20 Things You Should Never Succumb To No Matter How Others Convince You

Why we do even succumb to other people’s opinions? Is it that our insecurities prompt us to seek approval from others? Unfortunately, most of us fall victim to the opinions of other people.

Here are 20 things that you should never succumb to, no matter how others convince you.

1. Never succumb to the belief that you ‘need’ a college degree

Even in the 21st century, great emphasis has still been placed on getting a college degree. A lot of parents don’t give their kids a choice to opt out, however a college degree does not always equate to a successful career. In fact a lot of college graduates either continue or revert to living with their parents. According to the U.S. Census Bureau, 30% of millennials are still living with their parents.

 2. Never succumb to the idea that It pays to be a loyal employee

Our parents have always told us to go to college to get your degree in order to get a great job for a Fortune 500 company and retire with a great retirement plan. That is only one of many paths in attaining financial security. It is not the only path! If you hate your job, then being a loyal employee would obviously be bad advice.
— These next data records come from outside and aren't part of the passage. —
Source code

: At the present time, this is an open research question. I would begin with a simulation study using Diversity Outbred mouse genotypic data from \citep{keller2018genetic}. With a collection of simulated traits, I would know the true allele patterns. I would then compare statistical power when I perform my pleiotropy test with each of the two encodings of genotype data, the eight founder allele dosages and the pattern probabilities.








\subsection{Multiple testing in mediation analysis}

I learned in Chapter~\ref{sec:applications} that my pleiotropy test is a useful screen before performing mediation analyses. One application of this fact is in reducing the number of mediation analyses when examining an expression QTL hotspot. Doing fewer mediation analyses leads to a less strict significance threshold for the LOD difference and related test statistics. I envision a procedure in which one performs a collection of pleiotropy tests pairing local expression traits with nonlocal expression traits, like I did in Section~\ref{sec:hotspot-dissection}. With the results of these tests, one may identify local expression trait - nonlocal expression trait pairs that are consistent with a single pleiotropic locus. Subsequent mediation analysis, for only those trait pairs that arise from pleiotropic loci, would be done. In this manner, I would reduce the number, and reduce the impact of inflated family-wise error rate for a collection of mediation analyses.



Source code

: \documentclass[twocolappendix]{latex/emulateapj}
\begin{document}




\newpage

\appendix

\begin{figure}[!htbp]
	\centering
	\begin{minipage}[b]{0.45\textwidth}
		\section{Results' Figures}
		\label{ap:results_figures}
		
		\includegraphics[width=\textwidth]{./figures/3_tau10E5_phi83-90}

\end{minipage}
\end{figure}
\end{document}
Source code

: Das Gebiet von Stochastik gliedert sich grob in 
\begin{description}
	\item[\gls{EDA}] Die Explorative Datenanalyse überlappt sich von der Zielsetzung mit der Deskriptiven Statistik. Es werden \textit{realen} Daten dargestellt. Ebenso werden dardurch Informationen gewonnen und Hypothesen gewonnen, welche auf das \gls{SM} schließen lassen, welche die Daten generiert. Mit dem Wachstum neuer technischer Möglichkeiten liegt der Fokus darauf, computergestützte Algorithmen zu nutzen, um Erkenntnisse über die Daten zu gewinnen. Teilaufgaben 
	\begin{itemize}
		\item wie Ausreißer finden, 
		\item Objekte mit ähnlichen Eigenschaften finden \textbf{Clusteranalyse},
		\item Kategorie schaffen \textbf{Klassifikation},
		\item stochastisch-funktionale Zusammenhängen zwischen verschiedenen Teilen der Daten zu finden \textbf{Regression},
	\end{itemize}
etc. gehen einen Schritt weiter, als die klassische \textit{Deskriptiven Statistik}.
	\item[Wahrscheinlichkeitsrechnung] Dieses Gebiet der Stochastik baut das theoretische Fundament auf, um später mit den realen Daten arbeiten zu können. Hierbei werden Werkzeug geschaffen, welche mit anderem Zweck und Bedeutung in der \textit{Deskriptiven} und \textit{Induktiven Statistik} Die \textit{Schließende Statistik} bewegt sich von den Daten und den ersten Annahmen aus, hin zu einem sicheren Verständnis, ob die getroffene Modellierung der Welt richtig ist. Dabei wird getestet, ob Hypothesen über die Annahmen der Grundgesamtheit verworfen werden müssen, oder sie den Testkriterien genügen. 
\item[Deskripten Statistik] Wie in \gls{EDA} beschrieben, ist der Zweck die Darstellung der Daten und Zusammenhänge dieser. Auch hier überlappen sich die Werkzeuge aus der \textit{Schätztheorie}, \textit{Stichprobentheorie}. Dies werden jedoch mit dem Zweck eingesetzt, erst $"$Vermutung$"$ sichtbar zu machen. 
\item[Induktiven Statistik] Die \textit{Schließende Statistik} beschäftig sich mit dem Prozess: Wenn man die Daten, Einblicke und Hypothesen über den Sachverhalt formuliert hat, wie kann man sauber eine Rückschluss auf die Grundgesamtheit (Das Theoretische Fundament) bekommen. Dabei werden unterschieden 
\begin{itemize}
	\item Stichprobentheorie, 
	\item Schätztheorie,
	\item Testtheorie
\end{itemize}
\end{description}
3. Never succumb to the belief of the ‘right’ religion

Many of us have been born under parents who are subscribers of a certain religion. As we get older, we have a right to be skeptical and question our religious beliefs for validity and personal comfort. Quite often we are told by our parents and clergymen that the other religions are wrong and only their religion is the right one. The people who make those remarks have a distorted view of the culture of other religions. Religion can be helpful for some people but it should never be forced on anybody.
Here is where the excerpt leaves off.